# Shoulder protection, would this work?



## jackliu239 (Mar 20, 2017)

I hurt my shoulder last year while I was riding pretty fast and caught an edge, my whole body slam into the snow at pretty high speed. Long story short I had a minor dislocation and it took me a few visit to doctor to make it right but I don't think it will ever fully heal, my joint is still a bit uncomfortable when its at a certain angle.

I was looking online and saw this motorcycle skeleton at a very cheap price and I wonder if this would help to wear it underneath the jacket.

Do you think it will protect the shoulder at high impact speed?


I plan to sow off the lower arm part and just keep the shoulder and upper arm, and probably keep the spin protector shell at the back.
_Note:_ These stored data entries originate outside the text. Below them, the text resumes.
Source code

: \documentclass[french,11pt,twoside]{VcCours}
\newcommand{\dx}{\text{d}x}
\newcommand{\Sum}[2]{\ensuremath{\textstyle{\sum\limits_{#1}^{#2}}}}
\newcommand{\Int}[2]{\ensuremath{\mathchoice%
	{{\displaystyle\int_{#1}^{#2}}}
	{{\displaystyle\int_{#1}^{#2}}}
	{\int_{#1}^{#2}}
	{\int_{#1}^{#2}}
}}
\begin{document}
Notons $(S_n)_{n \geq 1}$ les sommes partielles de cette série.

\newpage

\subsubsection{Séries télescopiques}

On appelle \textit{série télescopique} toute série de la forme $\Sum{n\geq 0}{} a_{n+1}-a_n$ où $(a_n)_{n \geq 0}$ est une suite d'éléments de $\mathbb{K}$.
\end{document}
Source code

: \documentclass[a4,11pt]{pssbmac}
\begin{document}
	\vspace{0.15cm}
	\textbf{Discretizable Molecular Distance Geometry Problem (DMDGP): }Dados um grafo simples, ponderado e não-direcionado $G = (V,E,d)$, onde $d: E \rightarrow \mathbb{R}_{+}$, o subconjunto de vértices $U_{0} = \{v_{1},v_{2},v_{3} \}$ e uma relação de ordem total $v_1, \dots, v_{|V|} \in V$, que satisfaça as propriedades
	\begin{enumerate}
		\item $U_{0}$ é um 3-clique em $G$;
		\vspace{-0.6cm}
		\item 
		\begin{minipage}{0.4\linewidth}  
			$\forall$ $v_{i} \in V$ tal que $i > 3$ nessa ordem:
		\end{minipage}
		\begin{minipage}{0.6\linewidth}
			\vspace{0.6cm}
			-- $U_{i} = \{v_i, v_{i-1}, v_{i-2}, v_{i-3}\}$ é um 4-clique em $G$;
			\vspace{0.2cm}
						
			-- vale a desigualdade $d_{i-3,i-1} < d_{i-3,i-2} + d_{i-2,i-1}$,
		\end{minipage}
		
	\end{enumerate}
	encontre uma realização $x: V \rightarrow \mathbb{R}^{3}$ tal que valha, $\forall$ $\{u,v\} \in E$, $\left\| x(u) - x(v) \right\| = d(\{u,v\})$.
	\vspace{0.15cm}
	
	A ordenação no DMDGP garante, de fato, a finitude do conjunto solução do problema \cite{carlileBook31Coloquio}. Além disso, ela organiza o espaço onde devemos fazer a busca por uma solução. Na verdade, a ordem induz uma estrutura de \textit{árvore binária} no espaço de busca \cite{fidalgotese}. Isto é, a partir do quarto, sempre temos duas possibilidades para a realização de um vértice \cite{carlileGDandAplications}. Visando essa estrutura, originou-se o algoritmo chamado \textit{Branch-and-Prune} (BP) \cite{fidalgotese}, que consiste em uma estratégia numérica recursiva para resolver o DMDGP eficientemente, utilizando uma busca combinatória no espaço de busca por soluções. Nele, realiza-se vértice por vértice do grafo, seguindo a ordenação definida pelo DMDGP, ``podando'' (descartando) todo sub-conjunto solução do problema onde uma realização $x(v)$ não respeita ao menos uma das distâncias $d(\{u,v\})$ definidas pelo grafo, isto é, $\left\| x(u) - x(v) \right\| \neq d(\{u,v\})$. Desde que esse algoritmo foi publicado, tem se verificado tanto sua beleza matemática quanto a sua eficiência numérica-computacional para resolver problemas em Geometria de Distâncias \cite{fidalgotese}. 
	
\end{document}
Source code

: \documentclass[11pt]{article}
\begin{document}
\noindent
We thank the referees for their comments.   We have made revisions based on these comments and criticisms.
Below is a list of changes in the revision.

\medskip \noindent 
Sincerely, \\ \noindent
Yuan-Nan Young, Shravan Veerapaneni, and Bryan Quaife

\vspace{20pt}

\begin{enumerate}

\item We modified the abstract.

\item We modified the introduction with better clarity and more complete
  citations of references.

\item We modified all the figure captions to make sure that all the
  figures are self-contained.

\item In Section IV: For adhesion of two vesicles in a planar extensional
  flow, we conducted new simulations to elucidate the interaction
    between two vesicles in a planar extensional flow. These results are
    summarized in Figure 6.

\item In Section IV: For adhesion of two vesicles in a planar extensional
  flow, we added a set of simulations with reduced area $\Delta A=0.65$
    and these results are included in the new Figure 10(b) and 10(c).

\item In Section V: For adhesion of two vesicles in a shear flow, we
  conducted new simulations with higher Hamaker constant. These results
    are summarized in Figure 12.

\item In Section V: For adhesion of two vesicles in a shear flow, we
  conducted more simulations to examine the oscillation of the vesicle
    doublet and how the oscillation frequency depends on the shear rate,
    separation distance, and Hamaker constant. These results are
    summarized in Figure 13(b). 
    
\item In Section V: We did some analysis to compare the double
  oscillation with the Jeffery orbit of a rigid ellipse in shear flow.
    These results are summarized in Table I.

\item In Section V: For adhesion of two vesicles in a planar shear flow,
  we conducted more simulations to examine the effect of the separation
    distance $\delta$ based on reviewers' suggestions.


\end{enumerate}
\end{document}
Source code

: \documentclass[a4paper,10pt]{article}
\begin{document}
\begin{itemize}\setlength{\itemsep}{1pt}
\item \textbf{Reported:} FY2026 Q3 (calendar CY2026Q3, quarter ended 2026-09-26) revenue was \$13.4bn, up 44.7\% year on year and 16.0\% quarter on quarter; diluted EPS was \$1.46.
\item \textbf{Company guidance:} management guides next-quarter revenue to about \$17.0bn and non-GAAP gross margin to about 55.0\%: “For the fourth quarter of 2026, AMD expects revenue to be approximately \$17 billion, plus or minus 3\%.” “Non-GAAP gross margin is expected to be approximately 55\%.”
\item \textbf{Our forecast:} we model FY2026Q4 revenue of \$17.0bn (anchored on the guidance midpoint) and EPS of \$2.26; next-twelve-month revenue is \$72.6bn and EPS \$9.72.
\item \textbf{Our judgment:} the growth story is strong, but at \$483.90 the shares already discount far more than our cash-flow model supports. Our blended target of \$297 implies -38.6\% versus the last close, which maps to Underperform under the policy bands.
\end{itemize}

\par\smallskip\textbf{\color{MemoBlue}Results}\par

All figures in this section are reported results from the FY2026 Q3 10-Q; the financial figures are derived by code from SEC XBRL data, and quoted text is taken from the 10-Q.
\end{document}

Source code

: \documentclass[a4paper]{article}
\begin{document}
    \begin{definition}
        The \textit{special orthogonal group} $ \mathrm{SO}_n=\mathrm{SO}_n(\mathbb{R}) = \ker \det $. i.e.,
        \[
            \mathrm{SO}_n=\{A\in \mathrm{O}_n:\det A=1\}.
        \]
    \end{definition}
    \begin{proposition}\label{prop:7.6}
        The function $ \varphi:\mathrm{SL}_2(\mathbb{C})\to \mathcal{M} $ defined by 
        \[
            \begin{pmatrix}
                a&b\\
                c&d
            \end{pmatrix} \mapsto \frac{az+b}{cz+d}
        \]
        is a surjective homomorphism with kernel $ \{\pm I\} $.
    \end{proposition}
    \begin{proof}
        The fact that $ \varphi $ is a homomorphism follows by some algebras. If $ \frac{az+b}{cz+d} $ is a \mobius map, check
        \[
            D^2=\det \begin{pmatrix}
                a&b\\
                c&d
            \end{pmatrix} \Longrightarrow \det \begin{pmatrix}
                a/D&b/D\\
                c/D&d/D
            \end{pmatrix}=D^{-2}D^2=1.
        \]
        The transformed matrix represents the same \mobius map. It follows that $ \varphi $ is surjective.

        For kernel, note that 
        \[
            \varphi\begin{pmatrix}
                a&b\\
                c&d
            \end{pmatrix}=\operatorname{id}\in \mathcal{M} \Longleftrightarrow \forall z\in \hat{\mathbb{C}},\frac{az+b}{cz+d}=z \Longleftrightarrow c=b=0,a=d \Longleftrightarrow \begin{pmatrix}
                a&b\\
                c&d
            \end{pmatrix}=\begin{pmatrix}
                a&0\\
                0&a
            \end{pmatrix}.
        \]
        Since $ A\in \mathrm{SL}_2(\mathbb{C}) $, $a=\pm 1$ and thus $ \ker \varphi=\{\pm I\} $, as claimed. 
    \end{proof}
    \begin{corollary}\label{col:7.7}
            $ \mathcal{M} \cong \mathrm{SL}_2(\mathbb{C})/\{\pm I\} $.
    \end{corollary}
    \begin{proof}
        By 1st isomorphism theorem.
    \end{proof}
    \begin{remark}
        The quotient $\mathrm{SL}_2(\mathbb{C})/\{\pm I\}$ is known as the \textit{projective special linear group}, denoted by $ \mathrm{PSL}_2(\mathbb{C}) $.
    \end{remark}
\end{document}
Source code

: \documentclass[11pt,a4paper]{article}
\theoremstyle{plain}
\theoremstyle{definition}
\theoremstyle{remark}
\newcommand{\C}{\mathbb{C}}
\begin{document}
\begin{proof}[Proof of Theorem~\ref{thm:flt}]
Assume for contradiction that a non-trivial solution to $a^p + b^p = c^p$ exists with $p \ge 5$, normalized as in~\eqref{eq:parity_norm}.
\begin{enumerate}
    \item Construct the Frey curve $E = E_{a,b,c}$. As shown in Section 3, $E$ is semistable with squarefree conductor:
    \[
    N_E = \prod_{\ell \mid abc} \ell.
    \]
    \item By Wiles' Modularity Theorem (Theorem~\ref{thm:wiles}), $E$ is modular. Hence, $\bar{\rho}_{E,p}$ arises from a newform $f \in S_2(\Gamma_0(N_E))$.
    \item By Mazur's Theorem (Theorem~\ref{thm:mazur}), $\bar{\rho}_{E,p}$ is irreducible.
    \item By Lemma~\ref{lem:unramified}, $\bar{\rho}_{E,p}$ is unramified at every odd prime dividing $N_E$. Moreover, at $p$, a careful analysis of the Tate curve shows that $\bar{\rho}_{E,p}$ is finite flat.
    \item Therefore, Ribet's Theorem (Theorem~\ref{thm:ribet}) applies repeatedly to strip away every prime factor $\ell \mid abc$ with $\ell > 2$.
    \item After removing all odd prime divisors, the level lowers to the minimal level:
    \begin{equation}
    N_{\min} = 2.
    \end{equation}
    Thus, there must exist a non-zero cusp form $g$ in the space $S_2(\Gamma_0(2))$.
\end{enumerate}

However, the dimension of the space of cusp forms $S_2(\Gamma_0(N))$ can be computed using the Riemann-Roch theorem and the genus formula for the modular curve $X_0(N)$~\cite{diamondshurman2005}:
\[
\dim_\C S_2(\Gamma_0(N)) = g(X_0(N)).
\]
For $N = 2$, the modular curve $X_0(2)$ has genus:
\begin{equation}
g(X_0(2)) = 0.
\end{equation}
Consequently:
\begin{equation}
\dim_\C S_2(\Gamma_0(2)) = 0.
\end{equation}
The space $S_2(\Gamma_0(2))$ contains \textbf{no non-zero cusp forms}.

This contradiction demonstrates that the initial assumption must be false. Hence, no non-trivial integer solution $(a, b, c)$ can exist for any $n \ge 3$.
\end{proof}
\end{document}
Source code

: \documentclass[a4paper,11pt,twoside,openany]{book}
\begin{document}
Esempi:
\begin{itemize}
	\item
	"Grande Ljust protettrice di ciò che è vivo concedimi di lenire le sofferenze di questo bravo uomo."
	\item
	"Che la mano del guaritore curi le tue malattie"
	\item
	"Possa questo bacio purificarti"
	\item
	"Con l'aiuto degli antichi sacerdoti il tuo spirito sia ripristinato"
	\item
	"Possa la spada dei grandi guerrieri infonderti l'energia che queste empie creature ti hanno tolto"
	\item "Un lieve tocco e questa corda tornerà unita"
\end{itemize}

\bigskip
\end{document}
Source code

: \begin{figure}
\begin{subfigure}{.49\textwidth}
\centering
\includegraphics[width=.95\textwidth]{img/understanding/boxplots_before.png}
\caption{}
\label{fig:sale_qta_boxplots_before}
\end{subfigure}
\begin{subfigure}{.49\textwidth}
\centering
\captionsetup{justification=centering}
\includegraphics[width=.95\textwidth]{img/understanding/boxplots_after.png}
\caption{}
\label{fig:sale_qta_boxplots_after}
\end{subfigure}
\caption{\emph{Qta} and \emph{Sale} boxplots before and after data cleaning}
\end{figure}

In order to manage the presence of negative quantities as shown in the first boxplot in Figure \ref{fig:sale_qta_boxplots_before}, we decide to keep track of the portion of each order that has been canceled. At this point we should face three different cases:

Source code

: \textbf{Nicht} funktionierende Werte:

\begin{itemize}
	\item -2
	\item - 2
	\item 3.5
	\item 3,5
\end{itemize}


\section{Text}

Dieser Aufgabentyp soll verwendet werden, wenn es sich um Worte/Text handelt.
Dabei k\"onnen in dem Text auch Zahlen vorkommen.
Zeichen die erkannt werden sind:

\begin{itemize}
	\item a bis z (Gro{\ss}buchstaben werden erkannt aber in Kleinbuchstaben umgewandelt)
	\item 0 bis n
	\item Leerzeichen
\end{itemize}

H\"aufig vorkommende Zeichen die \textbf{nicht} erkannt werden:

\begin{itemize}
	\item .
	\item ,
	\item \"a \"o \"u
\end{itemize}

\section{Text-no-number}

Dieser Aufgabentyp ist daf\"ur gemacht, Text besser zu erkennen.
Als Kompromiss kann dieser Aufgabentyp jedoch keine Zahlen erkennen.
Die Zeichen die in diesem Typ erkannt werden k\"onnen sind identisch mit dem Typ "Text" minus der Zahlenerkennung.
Anyone have similar experience with this?


----------



## Phedder (Sep 13, 2014)

I'm going to assume that jacket is designed purely to help protect you from impact, not to limit movements. Shoulders don't dislocate because of impact alone, they dislocate because enough force applied to the joint when your arm is at the wrong angle is enough to pop it out of it's socket. I'd be willing to bet you can still get your arm into those 'wrong angles' when wearing that jacket, so no, it won't help. You want something that's going to limit the range of motion/mobility that your shoulder has when riding. Something to stop it being able to get into those weaker positions. 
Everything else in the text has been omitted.